A summer at the ranch, residential counselor burn-out. Vision Quest in the desert bears fruit: Go to Thailand for 6 months.
And so the travel oddesey continues, again I bring my confused mind and the question: So what? What am I doing here 9000 miles around the world? A tiny insignificant being on a tiny blue and green and (increasingly) brown planet circling an insignifcant sun in the corner of one galaxy among trillions (accurate?). What am I doing, yo?
Enter: Vipassana Meditation. Seeing things as they are as taught by Gautama the Buddha, the enlightened one, the perfectly self-awakened one.

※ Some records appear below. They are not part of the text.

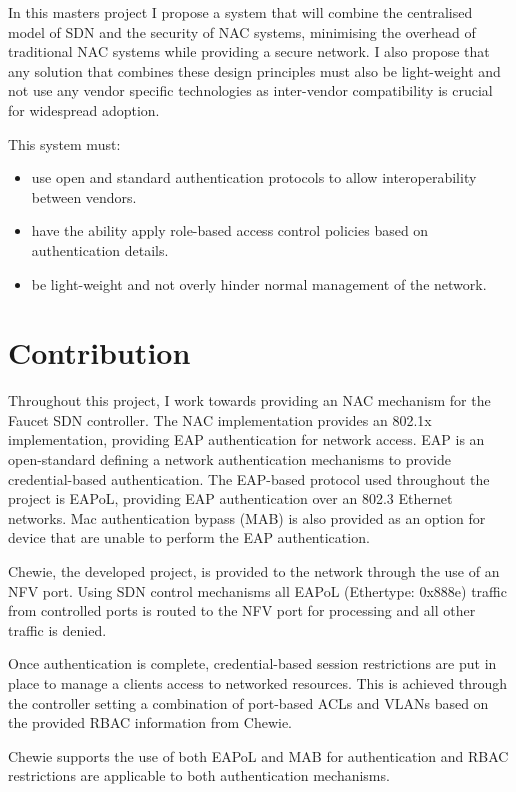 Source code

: In this masters project I propose a system that will combine the centralised model of SDN and the security of NAC systems, minimising the overhead of traditional NAC systems while providing a secure network. I also propose that any solution that combines these design principles must also be light-weight and not use any vendor specific technologies as inter-vendor compatibility is crucial for widespread adoption.

This system must:
\begin{itemize}
    \item use open and standard authentication protocols to allow interoperability between vendors.
    \item have the ability apply role-based access control policies based on authentication details.
    \item be light-weight and not overly hinder normal management of the network.
\end{itemize}

\section{Contribution}
Throughout this project, I work towards providing an NAC mechanism for the Faucet SDN controller.
The NAC implementation provides an 802.1x implementation, providing EAP authentication for network access. EAP is an open-standard defining a network authentication mechanisms to provide credential-based authentication. The EAP-based protocol used throughout the project is EAPoL, providing EAP authentication over an 802.3 Ethernet networks. Mac authentication bypass (MAB) is also provided as an option for device that are unable to perform the EAP authentication.

Chewie, the developed project, is provided to the network through the use of an NFV port. Using SDN control mechanisms all EAPoL (Ethertype: 0x888e\cite{iana_802_numbers}) traffic from controlled ports is routed to the NFV port for processing and all other traffic is denied.

Once authentication is complete, credential-based session restrictions are put in place to manage a clients access to networked resources. This is achieved through the controller setting a combination of port-based ACLs and VLANs based on the provided RBAC information from Chewie.

Chewie supports the use of both EAPoL and MAB for authentication and RBAC restrictions are applicable to both authentication mechanisms.

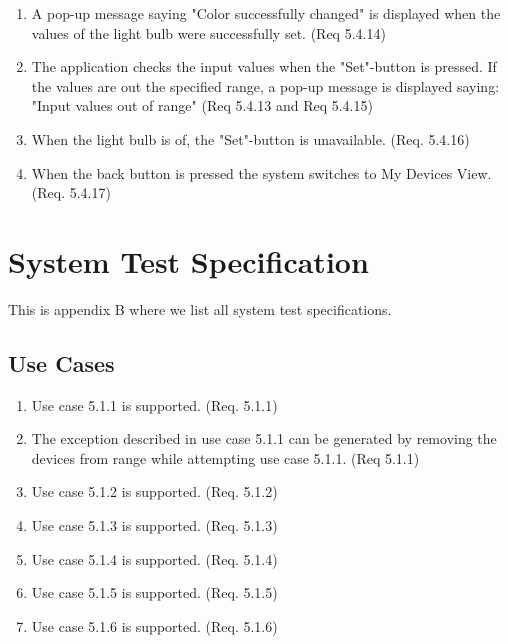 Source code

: \documentclass[a4paper]{article}
\newlength{\testlabellength}
\newenvironment{testlist}{\begin{enumerate}[label=\bfseries Test \thesubsection.\arabic* , labelindent=0pt, labelwidth=\testlabellength , leftmargin=2cm]}{\end{enumerate}}
\begin{document}
\begin{appendices}
\begin{testlist}
    \item A pop-up message saying "Color successfully changed" is displayed when the values of the light bulb were successfully set. (Req 5.4.14)
    
    \item The application checks the input values when the "Set"-button is pressed. If the values are out the specified range, a pop-up message is displayed saying: "Input values out of range" (Req 5.4.13 and Req 5.4.15)
    
    \item When the light bulb is of, the "Set"-button is unavailable. (Req. 5.4.16)
    
    \item When the back button is pressed the system switches to My Devices View. (Req. 5.4.17)

\end{testlist}	

\newpage

\section{System Test Specification} \label{appendix:section:systemtest}
This is appendix B where we list all system test specifications.

\subsection{Use Cases}
\begin{testlist}
	\item Use case 5.1.1 is supported. (Req. 5.1.1)
	\item The exception described in use case 5.1.1 can be generated by removing the devices from range while attempting use case 5.1.1. (Req 5.1.1)
	
	\item Use case 5.1.2 is supported. (Req. 5.1.2)
	
	\item Use case 5.1.3 is supported. (Req. 5.1.3)
	
	\item Use case 5.1.4 is supported. (Req. 5.1.4)
	
	\item Use case 5.1.5 is supported. (Req. 5.1.5)
	
	\item Use case 5.1.6 is supported. (Req. 5.1.6)
	

\end{testlist}
\end{appendices}
\end{document}
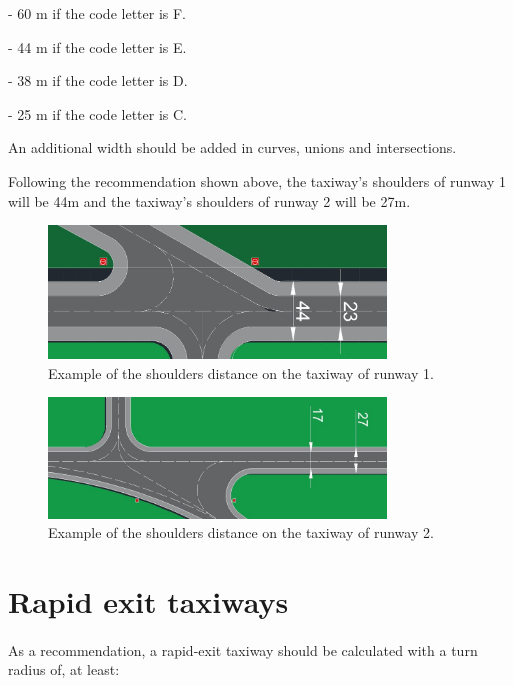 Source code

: 	-	60 m if the code letter is F.
	
	-	44 m if the code letter is E.
	
	-	38 m if the code letter is D.
	
	-	25 m if the code letter is C.
	
	An additional width should be added in curves, unions and intersections.
	
	Following the recommendation shown above, the taxiway's shoulders of runway 1 will be 44m and the taxiway's shoulders of runway 2 will be 27m.
	
	\begin{figure}[H]
		\centering
		\includegraphics[clip, trim=0.03cm 0cm 0cm 0.03cm, width=0.8\textwidth]{./images/taxiway/shoulders1}
		\caption{Example of the shoulders distance on the taxiway of runway 1.} %
		\label{} %
	\end{figure}

	\begin{figure}[H]
		\centering
		\includegraphics[clip, trim=0.03cm 0cm 0cm 0.03cm, width=0.8\textwidth]{./images/taxiway/shoulders2}
		\caption{Example of the shoulders distance on the taxiway of runway 2.} %
		\label{} %
	\end{figure}
	
	\section{Rapid exit taxiways}
		\paragraph{}As a recommendation, a rapid-exit taxiway should be calculated with a turn radius of, at least:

Like Christianity, people have messed up the teachings of the Buddha over the years, but the good news is it appears that careful study of the human heart is actually all we need to get liberated from suffering in this world. I decided to give it a try. Through the confusing study of multiple meditation techniques, including two versions of vipassana meditation which both stipulated that mixing techniques could be dangerous, I began an inquiry into the workings of this body-mind. Interestingly enough, it was only though ordination as a buddhist nun at a northern Thai temple that I came back around to curiosity about the teachings of Christ. I was baptized into Catholicism at about four--it is one of my first memories, though I had little idea what was going on and the ceremony felt mostly scary and confusing rather than spiritually significant. I attended mass for many years and took religion class from kintergarden till eighth grade, but I do not believe any of this imparted to me an honest sense of Christ's true teachings.